▶ [DATA UNDER STUDY]

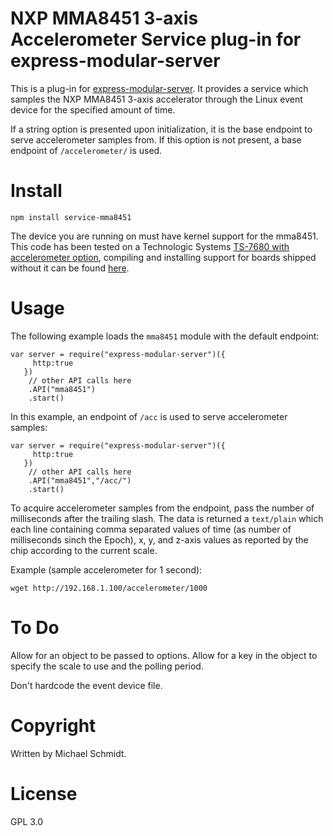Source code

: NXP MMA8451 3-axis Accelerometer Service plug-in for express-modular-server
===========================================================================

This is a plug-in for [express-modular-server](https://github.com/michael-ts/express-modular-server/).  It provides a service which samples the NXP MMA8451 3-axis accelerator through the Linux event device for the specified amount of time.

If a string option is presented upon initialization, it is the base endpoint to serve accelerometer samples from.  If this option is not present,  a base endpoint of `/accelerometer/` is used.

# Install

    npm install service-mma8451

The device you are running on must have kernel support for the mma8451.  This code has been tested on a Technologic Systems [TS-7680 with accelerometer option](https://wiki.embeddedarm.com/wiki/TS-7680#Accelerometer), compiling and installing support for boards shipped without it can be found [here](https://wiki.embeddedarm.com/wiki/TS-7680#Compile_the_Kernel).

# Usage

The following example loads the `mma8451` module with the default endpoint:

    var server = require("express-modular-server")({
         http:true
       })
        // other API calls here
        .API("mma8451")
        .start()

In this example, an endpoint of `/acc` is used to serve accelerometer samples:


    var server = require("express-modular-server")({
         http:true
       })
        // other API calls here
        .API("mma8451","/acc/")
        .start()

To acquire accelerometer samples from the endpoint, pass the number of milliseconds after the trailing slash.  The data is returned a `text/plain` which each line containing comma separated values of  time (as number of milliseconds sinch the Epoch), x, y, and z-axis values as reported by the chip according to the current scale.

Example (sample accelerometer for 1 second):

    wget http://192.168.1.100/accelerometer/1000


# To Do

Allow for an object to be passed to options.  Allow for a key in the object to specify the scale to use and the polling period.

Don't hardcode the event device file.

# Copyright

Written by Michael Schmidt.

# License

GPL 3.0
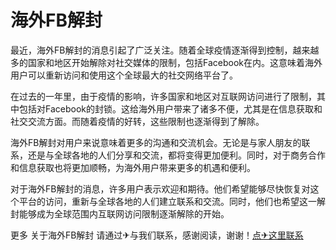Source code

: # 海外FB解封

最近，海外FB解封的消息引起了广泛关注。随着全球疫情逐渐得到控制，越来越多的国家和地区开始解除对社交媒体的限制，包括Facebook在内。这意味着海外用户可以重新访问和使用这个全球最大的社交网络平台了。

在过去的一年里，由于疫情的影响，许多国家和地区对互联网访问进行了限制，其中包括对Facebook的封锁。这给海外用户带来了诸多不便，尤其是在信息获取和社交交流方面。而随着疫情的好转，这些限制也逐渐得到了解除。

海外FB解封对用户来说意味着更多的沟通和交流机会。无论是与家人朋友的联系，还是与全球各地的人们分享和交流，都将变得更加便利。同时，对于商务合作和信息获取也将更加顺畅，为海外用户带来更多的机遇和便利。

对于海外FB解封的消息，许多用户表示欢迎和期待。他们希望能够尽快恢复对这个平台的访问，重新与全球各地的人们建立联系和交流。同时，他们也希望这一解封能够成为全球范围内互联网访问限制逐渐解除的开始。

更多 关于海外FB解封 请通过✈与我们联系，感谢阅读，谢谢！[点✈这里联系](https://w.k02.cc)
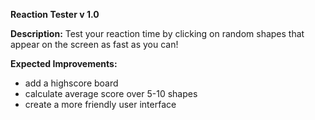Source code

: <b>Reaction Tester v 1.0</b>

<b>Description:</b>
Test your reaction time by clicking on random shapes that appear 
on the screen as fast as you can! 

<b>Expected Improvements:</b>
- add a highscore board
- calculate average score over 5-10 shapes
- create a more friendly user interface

▶ [WORK TO COMPLETE] Pictures are to be left out; otherwise, retype exactly the lines from the first line of the data through the line containing "Allow for an".

▶ [RESULT FOR THIS TASK]
Source code

: NXP MMA8451 3-axis Accelerometer Service plug-in for express-modular-server
===========================================================================

This is a plug-in for [express-modular-server](https://github.com/michael-ts/express-modular-server/).  It provides a service which samples the NXP MMA8451 3-axis accelerator through the Linux event device for the specified amount of time.

If a string option is presented upon initialization, it is the base endpoint to serve accelerometer samples from.  If this option is not present,  a base endpoint of `/accelerometer/` is used.

# Install

    npm install service-mma8451

The device you are running on must have kernel support for the mma8451.  This code has been tested on a Technologic Systems [TS-7680 with accelerometer option](https://wiki.embeddedarm.com/wiki/TS-7680#Accelerometer), compiling and installing support for boards shipped without it can be found [here](https://wiki.embeddedarm.com/wiki/TS-7680#Compile_the_Kernel).

# Usage

The following example loads the `mma8451` module with the default endpoint:

    var server = require("express-modular-server")({
         http:true
       })
        // other API calls here
        .API("mma8451")
        .start()

In this example, an endpoint of `/acc` is used to serve accelerometer samples:


    var server = require("express-modular-server")({
         http:true
       })
        // other API calls here
        .API("mma8451","/acc/")
        .start()

To acquire accelerometer samples from the endpoint, pass the number of milliseconds after the trailing slash.  The data is returned a `text/plain` which each line containing comma separated values of  time (as number of milliseconds sinch the Epoch), x, y, and z-axis values as reported by the chip according to the current scale.

Example (sample accelerometer for 1 second):

    wget http://192.168.1.100/accelerometer/1000


# To Do

Allow for an object to be passed to options.  Allow for a key in the object to specify the scale to use and the polling period.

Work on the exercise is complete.